Ogni tanto al delfino viene nostalgia del mare; e allora il delfino si sbalestra contro il muro della sua prigione, e si lamenta: lo squassar dell’acqua e il lamento chiamano cento echi, e via li scatenano giù dai dirupi, lontano dalla pianura, a salutare le libere agognate strade dell’onda marina.

De Nardis, 1924

Manuela Bianchi è nata a Cesenatico nel 1961. Frequenta, in Ravenna, il Liceo Artistico, l’Istituto Albe Steiner, l’Accademia di Belle Arti; i suoi maestri si chiamano Santo Spartà, Marco Santi, Severo Bignami, Isotta Fiorentini Roncuzzi e Roberto Chiarelli.
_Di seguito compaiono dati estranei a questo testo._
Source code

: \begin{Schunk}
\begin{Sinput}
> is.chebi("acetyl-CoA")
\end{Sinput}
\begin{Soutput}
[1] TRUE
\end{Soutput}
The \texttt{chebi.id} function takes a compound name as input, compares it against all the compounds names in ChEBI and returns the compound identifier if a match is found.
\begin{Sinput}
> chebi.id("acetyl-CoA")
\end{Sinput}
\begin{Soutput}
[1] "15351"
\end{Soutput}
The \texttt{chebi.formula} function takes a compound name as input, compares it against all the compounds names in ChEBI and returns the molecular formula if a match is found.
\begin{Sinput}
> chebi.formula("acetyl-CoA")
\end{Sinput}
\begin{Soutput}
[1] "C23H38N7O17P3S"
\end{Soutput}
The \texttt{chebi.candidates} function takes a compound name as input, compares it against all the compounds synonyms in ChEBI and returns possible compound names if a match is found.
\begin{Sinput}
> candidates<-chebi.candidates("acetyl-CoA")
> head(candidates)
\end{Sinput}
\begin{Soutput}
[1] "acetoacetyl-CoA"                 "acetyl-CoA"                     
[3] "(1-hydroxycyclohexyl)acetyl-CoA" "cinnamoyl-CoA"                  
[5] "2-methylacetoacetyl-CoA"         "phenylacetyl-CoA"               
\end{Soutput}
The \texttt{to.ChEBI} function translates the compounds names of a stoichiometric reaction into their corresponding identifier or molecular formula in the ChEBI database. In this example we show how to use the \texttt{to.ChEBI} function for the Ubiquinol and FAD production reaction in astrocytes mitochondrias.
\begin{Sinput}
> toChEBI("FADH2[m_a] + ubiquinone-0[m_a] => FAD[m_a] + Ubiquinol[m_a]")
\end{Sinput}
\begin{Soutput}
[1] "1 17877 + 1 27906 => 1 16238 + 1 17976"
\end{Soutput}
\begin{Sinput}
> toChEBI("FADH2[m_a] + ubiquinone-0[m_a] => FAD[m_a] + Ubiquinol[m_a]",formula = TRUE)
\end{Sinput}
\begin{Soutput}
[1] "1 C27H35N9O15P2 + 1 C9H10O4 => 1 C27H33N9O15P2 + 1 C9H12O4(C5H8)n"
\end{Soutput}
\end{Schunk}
Verità conturbanti per lei, convinta di vivere ancora nella Costantinopoli del VI secolo d.C., dove Teodora del postribolo, la snella fanciulla che sul palco si dilettava con le oche ammaestrate, è ora divenuta Basilissa.

Nel quadro successivo, i cubetti che Manuela sta dipingendo di rosso chiaro serviranno per le calzature della Vergine nell’abside della basilica di Hagia Sophia; il procedimento è raro, la mano, guidata da diligente disciplina, sicura.

Se il Tempo è continuo divenire, memoria in formazione, Chronos, a questo fluire dell’essere – da sempre – Manuela affida la sua ricerca artistica.

A quell’essere che significa sapere che “si è stati”, mentre la vita diviene futuro nutrito da polpose radici, raggi di sole oro e argento, cieli di porpora e ocra, volontà, ardimento ed intenzioni ma soprattutto echi, cento echi che, a seguirli, condurranno al mare ed alle grida di gioia del delfino, divenuto finalmente libero.